Following his introduction to chivalry, Fergus makes his way to Liddel Castle, where he first encounters Galiene, the niece of the castellan. She declares her love for him, but he only promises to return after he has fulfilled his quest. Having vanquished the Black Knight, Fergus returns, only to find that Galiene has disappeared. At this point, the magic of love hits Fergus. He searches for her in vain for a year, until he meets a dwarf who tells him that he will retrieve his lost love if he can obtain a shield from a hag in Dunnottar Castle. With renewed hope, Fergus makes his way to Queensferry, to cross from "England" into "Scotland"; however, he gets into a dispute with the boatmen, dispatches them all, and is forced to sail himself over. Upon reaching Dunnotar, Fergus slays the guardian of the shield, and returns to Lothian. It is then that he is told that Galiene is the new ruler of Lothian, but is besieged in Roxburgh by a neighbouring king. On the way to Roxburgh, he is waylaid at Melrose by the husband of the hag-dragon he dispatched at Dunnottar. Emerging victorious, Fergus takes up residence in Melrose, and from there wreaks havoc on the army. He defeats some of its greatest knights, but this is not enough to lift the siege.

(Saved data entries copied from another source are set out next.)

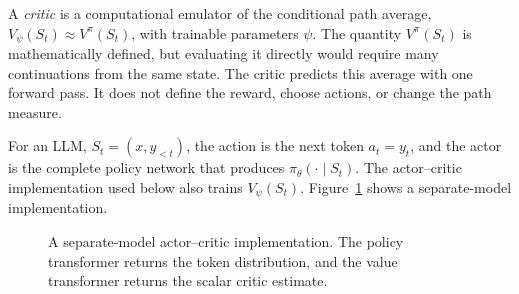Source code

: \documentclass[11pt]{article}
\begin{document}
A \emph{critic} is a computational emulator of the conditional path average,
\(V_\psi(S_t)\approx V^\pi(S_t)\), with trainable parameters \(\psi\).  The
quantity \(V^\pi(S_t)\) is mathematically defined, but evaluating it directly
would require many continuations from the same state.  The critic predicts
this average with one forward pass.  It does not define the reward, choose
actions, or change the path measure.

For an LLM, \(S_t=(x,y_{<t})\), the action is the next token \(a_t=y_t\), and
the actor is the complete policy network that produces
\(\pi_\theta(\cdot\mid S_t)\).  The actor--critic implementation used below
also trains \(V_\psi(S_t)\).  Figure~\ref{fig:actor-critic-interface} shows a
separate-model implementation.

\begin{figure}[ht]
    \centering
    \caption{A separate-model actor--critic implementation.  The policy transformer
    returns the token distribution, and the value transformer returns the
    scalar critic estimate.}
    \label{fig:actor-critic-interface}
\end{figure}
\end{document}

After a while, the king sends his nephew Arthofilaus to demand that Galiene surrender the castle. She refuses, but they agree that if she can find a suitable knight, they will settle the dispute by single combat. Galiene soon regrets the deal, as she is unable to find a willing candidate among her men. She therefore sends her attendant, Arondele, to request a knight from Arthur at Carlisle. However, Arthur is unable to provide one because all of his knights are out searching for Fergus. Dejected, Arondele heads back to her mistress. On the way, she passes Melrose and relates the story to Fergus, before returning to Roxburgh. News of the attendant's failure brings Galiene to grief, because the combat must take place the following day. When the time arrives, Galiene prepares to throw herself from the castle tower. However, she catches sight of a shining shield in the distance. The mysterious knight slays Arthofilaus, and the king gives up his claim to Lothian. It is then that Galiene learns the identity of the knight, her lost love Fergus. By then, however, he had already departed.

Back at Carlisle, King Arthur learns of the events and pardons the defeated king. Arthur decides personally to set out in search of Fergus, but Gawain counsels that he has a better chance of finding him if he hosts a tournament. The tournament is arranged at Jedburgh, and the prize is Queen Galiene and her kingdom. During the week-long tournament, Fergus remains invincible, defeating, among others, Kay, Lancelot and the Black Knight. It is after this that Fergus and Galiene are united in marriage, and Fergus becomes King of Lothian.

==Legacy==
In the middle of the thirteenth century, the Roman was translated and adapted into Middle Dutch as the Roman van Ferguut. The first part of the Roman was translated from French fairly accurately, but the second part, possibly the work of another author, was much more loosely derived. The Ferguut today has wide fame as a Dutch classic, certainly more fame than the Roman de Fergus possesses in either Scotland or France. It has recently been translated into English by an American scholar.